==== Listed entries

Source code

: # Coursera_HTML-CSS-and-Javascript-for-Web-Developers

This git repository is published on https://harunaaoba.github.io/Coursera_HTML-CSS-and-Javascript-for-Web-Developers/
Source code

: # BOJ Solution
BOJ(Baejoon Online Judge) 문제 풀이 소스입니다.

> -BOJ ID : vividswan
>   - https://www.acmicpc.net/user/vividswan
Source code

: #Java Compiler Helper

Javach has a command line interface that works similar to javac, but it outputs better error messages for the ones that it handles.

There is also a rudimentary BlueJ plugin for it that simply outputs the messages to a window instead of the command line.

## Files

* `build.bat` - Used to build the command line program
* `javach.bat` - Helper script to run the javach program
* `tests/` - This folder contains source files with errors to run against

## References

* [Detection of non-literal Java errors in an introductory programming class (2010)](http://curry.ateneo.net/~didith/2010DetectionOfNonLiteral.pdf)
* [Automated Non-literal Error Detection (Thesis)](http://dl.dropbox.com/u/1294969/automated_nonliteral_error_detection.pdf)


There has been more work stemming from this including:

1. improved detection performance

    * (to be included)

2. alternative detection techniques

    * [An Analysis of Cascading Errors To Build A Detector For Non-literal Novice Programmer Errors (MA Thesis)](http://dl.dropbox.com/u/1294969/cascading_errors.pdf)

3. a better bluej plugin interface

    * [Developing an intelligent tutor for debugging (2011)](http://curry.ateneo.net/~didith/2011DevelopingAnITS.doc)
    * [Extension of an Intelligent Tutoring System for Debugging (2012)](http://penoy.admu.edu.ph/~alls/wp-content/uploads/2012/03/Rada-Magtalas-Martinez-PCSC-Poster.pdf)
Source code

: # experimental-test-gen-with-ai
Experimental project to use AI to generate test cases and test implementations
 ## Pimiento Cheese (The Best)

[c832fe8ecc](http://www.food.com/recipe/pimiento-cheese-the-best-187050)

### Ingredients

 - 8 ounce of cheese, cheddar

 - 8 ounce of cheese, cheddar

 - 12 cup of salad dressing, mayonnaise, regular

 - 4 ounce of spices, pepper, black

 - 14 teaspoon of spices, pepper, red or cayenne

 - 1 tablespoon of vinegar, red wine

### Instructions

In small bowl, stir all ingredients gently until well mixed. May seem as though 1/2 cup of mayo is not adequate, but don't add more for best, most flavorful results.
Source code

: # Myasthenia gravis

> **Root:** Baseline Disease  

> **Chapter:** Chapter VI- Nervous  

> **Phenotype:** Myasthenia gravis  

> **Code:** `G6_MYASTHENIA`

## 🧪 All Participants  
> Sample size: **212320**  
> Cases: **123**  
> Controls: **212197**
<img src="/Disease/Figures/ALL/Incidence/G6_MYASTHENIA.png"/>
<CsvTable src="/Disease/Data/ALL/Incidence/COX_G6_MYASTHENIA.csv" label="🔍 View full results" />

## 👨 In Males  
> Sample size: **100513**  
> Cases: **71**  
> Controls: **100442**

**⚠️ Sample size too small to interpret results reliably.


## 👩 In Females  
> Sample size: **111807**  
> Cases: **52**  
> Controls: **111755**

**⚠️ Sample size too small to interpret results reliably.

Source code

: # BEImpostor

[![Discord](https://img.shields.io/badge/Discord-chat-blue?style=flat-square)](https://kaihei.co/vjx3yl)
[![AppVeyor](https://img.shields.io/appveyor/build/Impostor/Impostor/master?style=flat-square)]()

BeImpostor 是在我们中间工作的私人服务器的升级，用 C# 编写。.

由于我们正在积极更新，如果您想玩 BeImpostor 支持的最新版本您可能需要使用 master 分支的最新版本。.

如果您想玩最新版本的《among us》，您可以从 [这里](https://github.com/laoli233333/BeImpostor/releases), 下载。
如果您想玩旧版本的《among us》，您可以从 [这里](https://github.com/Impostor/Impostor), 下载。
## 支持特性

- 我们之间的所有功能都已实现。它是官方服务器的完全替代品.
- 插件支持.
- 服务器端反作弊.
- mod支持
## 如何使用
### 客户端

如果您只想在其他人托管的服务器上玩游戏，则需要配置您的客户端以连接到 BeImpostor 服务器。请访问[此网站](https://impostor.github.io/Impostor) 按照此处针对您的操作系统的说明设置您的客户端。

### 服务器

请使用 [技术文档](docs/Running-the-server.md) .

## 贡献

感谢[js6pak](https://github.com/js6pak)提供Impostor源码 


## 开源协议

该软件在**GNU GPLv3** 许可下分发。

========

#### [Your goal]
Reproduce all of the entries verbatim.

#### [Your response]
Source code

: # Coursera_HTML-CSS-and-Javascript-for-Web-Developers

This git repository is published on https://harunaaoba.github.io/Coursera_HTML-CSS-and-Javascript-for-Web-Developers/
Source code

: # BOJ Solution
BOJ(Baejoon Online Judge) 문제 풀이 소스입니다.

> -BOJ ID : vividswan
>   - https://www.acmicpc.net/user/vividswan
Source code

: #Java Compiler Helper

Javach has a command line interface that works similar to javac, but it outputs better error messages for the ones that it handles.

There is also a rudimentary BlueJ plugin for it that simply outputs the messages to a window instead of the command line.

## Files

* `build.bat` - Used to build the command line program
* `javach.bat` - Helper script to run the javach program
* `tests/` - This folder contains source files with errors to run against

## References

* [Detection of non-literal Java errors in an introductory programming class (2010)](http://curry.ateneo.net/~didith/2010DetectionOfNonLiteral.pdf)
* [Automated Non-literal Error Detection (Thesis)](http://dl.dropbox.com/u/1294969/automated_nonliteral_error_detection.pdf)


There has been more work stemming from this including:

1. improved detection performance

    * (to be included)

2. alternative detection techniques

    * [An Analysis of Cascading Errors To Build A Detector For Non-literal Novice Programmer Errors (MA Thesis)](http://dl.dropbox.com/u/1294969/cascading_errors.pdf)

3. a better bluej plugin interface

    * [Developing an intelligent tutor for debugging (2011)](http://curry.ateneo.net/~didith/2011DevelopingAnITS.doc)
    * [Extension of an Intelligent Tutoring System for Debugging (2012)](http://penoy.admu.edu.ph/~alls/wp-content/uploads/2012/03/Rada-Magtalas-Martinez-PCSC-Poster.pdf)
Source code

: # experimental-test-gen-with-ai
Experimental project to use AI to generate test cases and test implementations
 ## Pimiento Cheese (The Best)

[c832fe8ecc](http://www.food.com/recipe/pimiento-cheese-the-best-187050)

### Ingredients

 - 8 ounce of cheese, cheddar

 - 8 ounce of cheese, cheddar

 - 12 cup of salad dressing, mayonnaise, regular

 - 4 ounce of spices, pepper, black

 - 14 teaspoon of spices, pepper, red or cayenne

 - 1 tablespoon of vinegar, red wine

### Instructions

In small bowl, stir all ingredients gently until well mixed. May seem as though 1/2 cup of mayo is not adequate, but don't add more for best, most flavorful results.
Source code

: # Myasthenia gravis

> **Root:** Baseline Disease  

> **Chapter:** Chapter VI- Nervous  

> **Phenotype:** Myasthenia gravis  

> **Code:** `G6_MYASTHENIA`

## 🧪 All Participants  
> Sample size: **212320**  
> Cases: **123**  
> Controls: **212197**
<img src="/Disease/Figures/ALL/Incidence/G6_MYASTHENIA.png"/>
<CsvTable src="/Disease/Data/ALL/Incidence/COX_G6_MYASTHENIA.csv" label="🔍 View full results" />

## 👨 In Males  
> Sample size: **100513**  
> Cases: **71**  
> Controls: **100442**

**⚠️ Sample size too small to interpret results reliably.


## 👩 In Females  
> Sample size: **111807**  
> Cases: **52**  
> Controls: **111755**

**⚠️ Sample size too small to interpret results reliably.

Source code

: # BEImpostor

[![Discord](https://img.shields.io/badge/Discord-chat-blue?style=flat-square)](https://kaihei.co/vjx3yl)
[![AppVeyor](https://img.shields.io/appveyor/build/Impostor/Impostor/master?style=flat-square)]()

BeImpostor 是在我们中间工作的私人服务器的升级，用 C# 编写。.

由于我们正在积极更新，如果您想玩 BeImpostor 支持的最新版本您可能需要使用 master 分支的最新版本。.

如果您想玩最新版本的《among us》，您可以从 [这里](https://github.com/laoli233333/BeImpostor/releases), 下载。
如果您想玩旧版本的《among us》，您可以从 [这里](https://github.com/Impostor/Impostor), 下载。
## 支持特性

- 我们之间的所有功能都已实现。它是官方服务器的完全替代品.
- 插件支持.
- 服务器端反作弊.
- mod支持
## 如何使用
### 客户端

如果您只想在其他人托管的服务器上玩游戏，则需要配置您的客户端以连接到 BeImpostor 服务器。请访问[此网站](https://impostor.github.io/Impostor) 按照此处针对您的操作系统的说明设置您的客户端。

### 服务器

请使用 [技术文档](docs/Running-the-server.md) .

## 贡献

感谢[js6pak](https://github.com/js6pak)提供Impostor源码 


## 开源协议

该软件在**GNU GPLv3** 许可下分发。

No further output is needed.